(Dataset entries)

-----

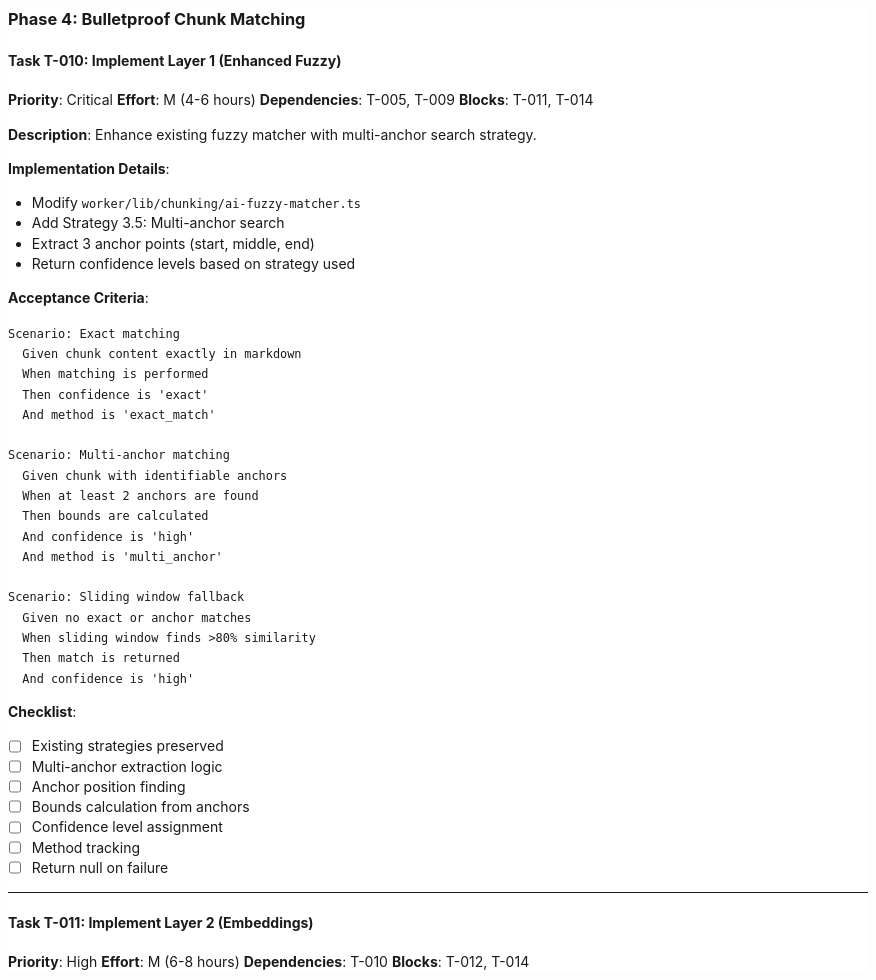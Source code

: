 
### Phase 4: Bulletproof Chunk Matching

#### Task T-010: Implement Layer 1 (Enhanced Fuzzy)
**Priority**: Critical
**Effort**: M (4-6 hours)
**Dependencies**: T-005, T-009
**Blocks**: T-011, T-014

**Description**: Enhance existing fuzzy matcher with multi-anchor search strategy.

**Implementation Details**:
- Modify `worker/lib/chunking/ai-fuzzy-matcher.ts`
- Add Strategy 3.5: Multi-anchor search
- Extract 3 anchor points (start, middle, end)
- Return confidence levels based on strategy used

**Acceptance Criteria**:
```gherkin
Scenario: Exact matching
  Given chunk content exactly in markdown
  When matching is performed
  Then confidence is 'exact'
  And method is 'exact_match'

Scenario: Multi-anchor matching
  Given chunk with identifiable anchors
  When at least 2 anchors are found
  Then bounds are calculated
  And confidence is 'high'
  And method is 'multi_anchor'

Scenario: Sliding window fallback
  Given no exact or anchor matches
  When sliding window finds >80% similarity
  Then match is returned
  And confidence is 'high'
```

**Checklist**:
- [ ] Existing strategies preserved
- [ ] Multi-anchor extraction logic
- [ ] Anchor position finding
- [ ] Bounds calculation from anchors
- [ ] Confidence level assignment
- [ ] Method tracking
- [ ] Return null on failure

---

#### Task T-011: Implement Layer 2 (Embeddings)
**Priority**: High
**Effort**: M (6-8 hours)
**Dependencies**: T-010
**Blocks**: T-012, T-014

-----

Reproduce only the lines of the records from the start up to and including the line that holds "- Return confidence"; do not carry over any picture.

Solution below –
Source code

: 
### Phase 4: Bulletproof Chunk Matching

#### Task T-010: Implement Layer 1 (Enhanced Fuzzy)
**Priority**: Critical
**Effort**: M (4-6 hours)
**Dependencies**: T-005, T-009
**Blocks**: T-011, T-014

**Description**: Enhance existing fuzzy matcher with multi-anchor search strategy.

**Implementation Details**:
- Modify `worker/lib/chunking/ai-fuzzy-matcher.ts`
- Add Strategy 3.5: Multi-anchor search
- Extract 3 anchor points (start, middle, end)
- Return confidence levels based on strategy used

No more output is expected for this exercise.